I Challenge you: Implement containers!

I think it does NOT make sense to put everything into a single package. Separation of concerns and stuff :wink:

I’m not sure though, how to organize packages, dependencies, structures and algorythms.


Yes, I agree :slight_smile: .

I think maybe the most sense would make to brush up fun_land to make sure it actually implements the ADT-hierarchy properly (which it already does, but there are some omissions) and most importantly: it becoming more clear in its usage.
It should be very friendly to use. (And maybe it needs a better name?)

The idea is to both create a set of behaviours that allows implementing the different ADT typeclasses, as well as a clear public API that internally dispatches on them, allowing functions like take_while, split, etc. to work on anything that implements the correct behaviours.

(Behaviours are used for two reasons over protocols here:

  1. The functions that are part of the behaviour also become part of the public API of the implementor’s module. So Mappable.map(%Queue{}, fun) will dispatch to Queue.map(%Queue{}, fun), but the latter is also directly visible and introspectable.
  2. It is possible to create default implementations for many operations if the data types implement a higher typeclass: For instance, map can be built out of pure and apply. I’d like to specify these as defoverridable to give programmers the flexibility to still implement them themselves (for e.g. extra speed). AFAIK, using defoverridable is impossible with protocols.


On the other hand, there are also multiple data structures that could be built on top of different practical implementations. An example: A binary tree could both be built as nested maps/tuples, or instead on top of an array (which could be built on top of a numerical-indexed map). It therefore makes sense to create a unified interface for these data types as well, and separate their external interface from their internal workings. Main drawback here might be performance, however.

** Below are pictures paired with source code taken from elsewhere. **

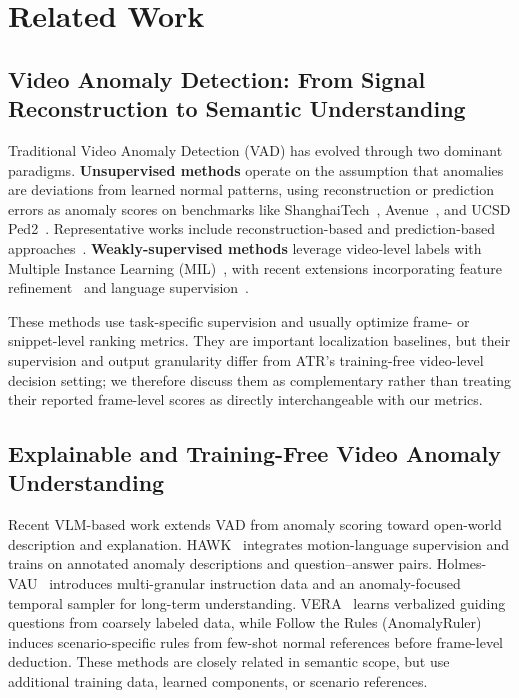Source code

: \section{Related Work}

\subsection{Video Anomaly Detection: From Signal Reconstruction to Semantic Understanding}

Traditional Video Anomaly Detection (VAD) has evolved through two dominant paradigms.
\textbf{Unsupervised methods} operate on the assumption that anomalies are deviations from learned normal patterns, using reconstruction or prediction errors as anomaly scores on benchmarks like ShanghaiTech~\cite{luo2017revisit}, Avenue~\cite{lu2013abnormal}, and UCSD Ped2~\cite{li2013anomaly}. Representative works include reconstruction-based and prediction-based approaches~\cite{gong2019memorizing,park2020learning,liu2018future}.
\textbf{Weakly-supervised methods} leverage video-level labels with Multiple Instance Learning (MIL)~\cite{sultani2018real,tian2021weakly,lv2023unbiased,zhang2024mtfl}, with recent extensions incorporating feature refinement~\cite{feng2021mist,wan2021weakly,wu2022self} and language supervision~\cite{wu2024vadclip,gu2024anomalygpt,wu2024open}.

These methods use task-specific supervision and usually optimize frame- or snippet-level ranking metrics. They are important localization baselines, but their supervision and output granularity differ from ATR's training-free video-level decision setting; we therefore discuss them as complementary rather than treating their reported frame-level scores as directly interchangeable with our metrics.

\subsection{Explainable and Training-Free Video Anomaly Understanding}

Recent VLM-based work extends VAD from anomaly scoring toward open-world description and explanation. HAWK~\cite{tang2024hawk} integrates motion-language supervision and trains on annotated anomaly descriptions and question--answer pairs. Holmes-VAU~\cite{zhang2024holmes} introduces multi-granular instruction data and an anomaly-focused temporal sampler for long-term understanding. VERA~\cite{ye2025vera} learns verbalized guiding questions from coarsely labeled data, while Follow the Rules (AnomalyRuler)~\cite{yang2024follow} induces scenario-specific rules from few-shot normal references before frame-level deduction. These methods are closely related in semantic scope, but use additional training data, learned components, or scenario references.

Sorry I don’t quite understand what it is you want. Are you after some specific types of containers or are you after examples of different ways of implementing them? Take for examples trees, why have you given various examples of how to implement them [*]. However you look at it trees are just different ways of (efficiently ?) implementing key-value stores so why not just use a map [**]? That they are trees is just an implementation detail.

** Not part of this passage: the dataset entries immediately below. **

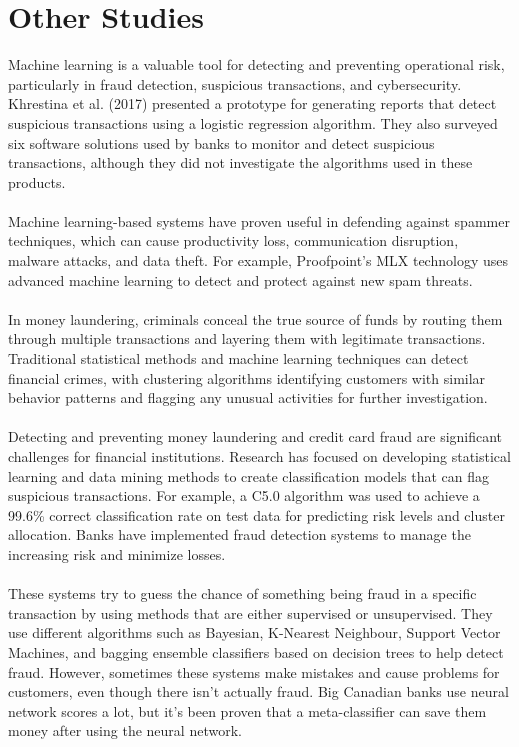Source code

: \section{Other Studies}
Machine learning is a valuable tool for detecting and preventing operational risk, particularly in fraud detection, 
suspicious transactions, and cybersecurity. Khrestina et al. (2017) presented a prototype for generating reports 
that detect suspicious transactions using a logistic regression algorithm. They also surveyed six software 
solutions used by banks to monitor and detect suspicious transactions, although they did not investigate the 
algorithms used in these products.\\\\
Machine learning-based systems have proven useful in defending against spammer techniques, which can cause 
productivity loss, communication disruption, malware attacks, and data theft. For example, Proofpoint's MLX 
technology uses advanced machine learning to detect and protect against new spam threats.\\\\
In money laundering, criminals conceal the true source of funds by routing them through multiple transactions and 
layering them with legitimate transactions. Traditional statistical methods and machine learning techniques can 
detect financial crimes, with clustering algorithms identifying customers with similar behavior patterns and 
flagging any unusual activities for further investigation.\\\\
Detecting and preventing money laundering and credit card fraud are significant challenges for financial 
institutions. Research has focused on developing statistical learning and data mining methods to create 
classification models that can flag suspicious transactions. For example, a C5.0 algorithm was used to 
achieve a 99.6\% correct classification rate on test data for predicting risk levels and cluster allocation. 
Banks have implemented fraud detection systems to manage the increasing risk and minimize losses.\\\\
These systems try to guess the chance of something being fraud in a specific transaction by using methods 
that are either supervised or unsupervised. They use different algorithms such as Bayesian, K-Nearest Neighbour, 
Support Vector Machines, and bagging ensemble classifiers based on decision trees to help detect fraud. However, 
sometimes these systems make mistakes and cause problems for customers, even though there isn't actually fraud. 
Big Canadian banks use neural network scores a lot, but it's been proven that a meta-classifier can save them money 
after using the neural network.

Same with the other containers. A set is set irrespective of whether it is a tree or a hash or a …

[*] Of which I have implemented most of them for fun. Data structures are fun.
[**] One reason is that maps don’t contain some access function you are after. I did this for my Lua implementation because I need a first/next function pair which allows me to step through the map. I used 2-3 trees.


@rvirding I am interested in starting a coordinated effort to create multiple different types of containers that share common interfaces, ensuring that people can pick the most appropriate one for the job at hand.

The reason of listing multiple different possible implementation methods is to try the different possibilities and find out which one are more efficient (in space, time and developer efficiency) under certain conditions. A set can be built on top of multiple different ‘concreter’ data structures, but these different structures that are used as foundation for the set have a direct impact on the efficiency in certain conditions of the resulting set. Therefore I’d like to try multiple approaches in a coordinated fashion, to ensure a common API.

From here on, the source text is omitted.